"""

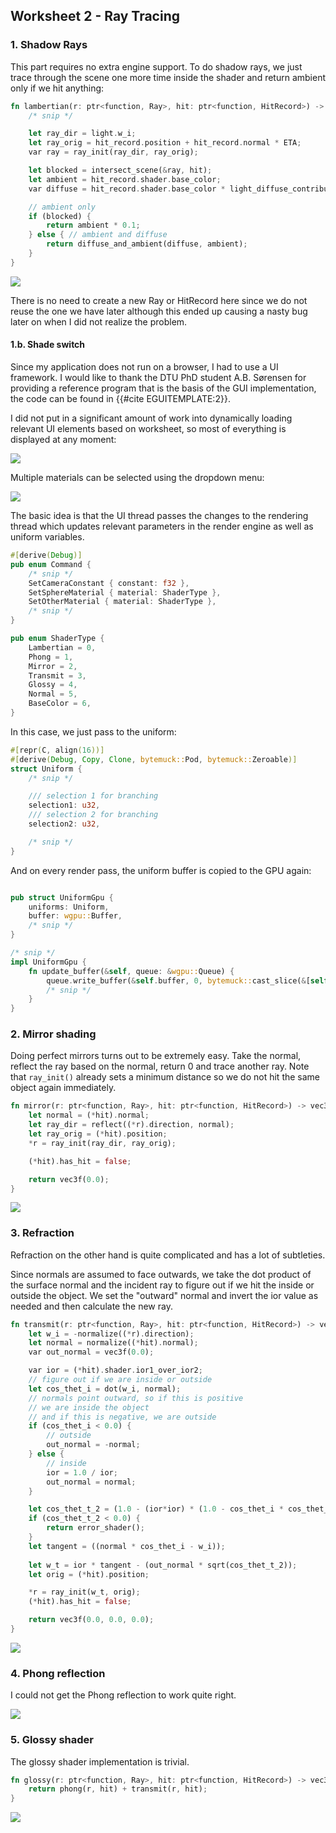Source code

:## Worksheet 2 - Ray Tracing

### 1. Shadow Rays

This part requires no extra engine support. To do shadow rays, we just trace through the scene one more time inside the shader and return ambient only if we hit anything:

```rs
fn lambertian(r: ptr<function, Ray>, hit: ptr<function, HitRecord>) -> vec3f { 
    /* snip */

    let ray_dir = light.w_i;
    let ray_orig = hit_record.position + hit_record.normal * ETA;
    var ray = ray_init(ray_dir, ray_orig);

    let blocked = intersect_scene(&ray, hit);
    let ambient = hit_record.shader.base_color;
    var diffuse = hit_record.shader.base_color * light_diffuse_contribution(light, normal, 0.0);

    // ambient only
    if (blocked) {
        return ambient * 0.1;
    } else { // ambient and diffuse
        return diffuse_and_ambient(diffuse, ambient);
    }
}
```

![](./img/w2_e1_lambertian.png)

There is no need to create a new Ray or HitRecord here since we do not reuse the one we have later although this ended up causing a nasty bug later on when I did not realize the problem.

#### 1.b. Shade switch

Since my application does not run on a browser, I had to use a UI framework. I would like to thank the DTU PhD student A.B. Sørensen for providing a reference program that is the basis of the GUI implementation, the code can be found in {{#cite EGUITEMPLATE:2}}.

I did not put in a significant amount of work into dynamically loading relevant UI elements based on worksheet, so most of everything is displayed at any moment:

![](./img/w2_e1b_ui1.png)

Multiple materials can be selected using the dropdown menu:

![](./img/w2_e1b_ui2.png)

The basic idea is that the UI thread passes the changes to the rendering thread which updates relevant parameters in the render engine as well as uniform variables.

```rs
#[derive(Debug)]
pub enum Command {
    /* snip */
    SetCameraConstant { constant: f32 },
    SetSphereMaterial { material: ShaderType },
    SetOtherMaterial { material: ShaderType },
    /* snip */
}

pub enum ShaderType {
    Lambertian = 0,
    Phong = 1,
    Mirror = 2,
    Transmit = 3,
    Glossy = 4,
    Normal = 5,
    BaseColor = 6,
}
```

In this case, we just pass to the uniform:

```rs
#[repr(C, align(16))]
#[derive(Debug, Copy, Clone, bytemuck::Pod, bytemuck::Zeroable)]
struct Uniform {
    /* snip */

    /// selection 1 for branching
    selection1: u32,
    /// selection 2 for branching
    selection2: u32,

    /* snip */
}
```

And on every render pass, the uniform buffer is copied to the GPU again:

```rs

pub struct UniformGpu {
    uniforms: Uniform,
    buffer: wgpu::Buffer,
    /* snip */
}

/* snip */
impl UniformGpu {
    fn update_buffer(&self, queue: &wgpu::Queue) {
        queue.write_buffer(&self.buffer, 0, bytemuck::cast_slice(&[self.uniforms]));
        /* snip */
    }
}

```


### 2. Mirror shading

Doing perfect mirrors turns out to be extremely easy. Take the normal, reflect the ray based on the normal, return 0 and trace another ray. Note that `ray_init()` already sets a minimum distance so we do not hit the same object again immediately. 

```rs
fn mirror(r: ptr<function, Ray>, hit: ptr<function, HitRecord>) -> vec3f { 
    let normal = (*hit).normal;
    let ray_dir = reflect((*r).direction, normal);
    let ray_orig = (*hit).position;
    *r = ray_init(ray_dir, ray_orig);

    (*hit).has_hit = false;

    return vec3f(0.0);
}
```

![](./img/w2_e2_mirror.png)

### 3. Refraction

Refraction on the other hand is quite complicated and has a lot of subtleties.

Since normals are assumed to face outwards, we take the dot product of the surface normal and the incident ray to figure out if we hit the inside or outside the object. We set the "outward" normal and invert the ior value as needed and then calculate the new ray.

```rs
fn transmit(r: ptr<function, Ray>, hit: ptr<function, HitRecord>) -> vec3f {
    let w_i = -normalize((*r).direction);
    let normal = normalize((*hit).normal);
    var out_normal = vec3f(0.0);

    var ior = (*hit).shader.ior1_over_ior2;
    // figure out if we are inside or outside
    let cos_thet_i = dot(w_i, normal);
    // normals point outward, so if this is positive
    // we are inside the object
    // and if this is negative, we are outside
    if (cos_thet_i < 0.0) {
        // outside
        out_normal = -normal;
    } else {
        // inside
        ior = 1.0 / ior;
        out_normal = normal;
    }

    let cos_thet_t_2 = (1.0 - (ior*ior) * (1.0 - cos_thet_i * cos_thet_i));
    if (cos_thet_t_2 < 0.0) {
        return error_shader();
    }
    let tangent = ((normal * cos_thet_i - w_i));
    
    let w_t = ior * tangent - (out_normal * sqrt(cos_thet_t_2));
    let orig = (*hit).position;

    *r = ray_init(w_t, orig); 
    (*hit).has_hit = false;

    return vec3f(0.0, 0.0, 0.0);
}

```

![](./img/w2_e3_transmit.png)

### 4. Phong reflection

I could not get the Phong reflection to work quite right. 

![](./img/w2_e4_buggy_phong.png)


### 5. Glossy shader

The glossy shader implementation is trivial.

```rs
fn glossy(r: ptr<function, Ray>, hit: ptr<function, HitRecord>) -> vec3f {
    return phong(r, hit) + transmit(r, hit);
}
```

![](./img/w2_e5_buggy_glossy.png)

"""

→ Exercise requirements: Check each line above for the string "position" and copy every line that has it.

→ Response to the exercise:
    let ray_orig = hit_record.position + hit_record.normal * ETA;
    let ray_orig = (*hit).position;
    let orig = (*hit).position;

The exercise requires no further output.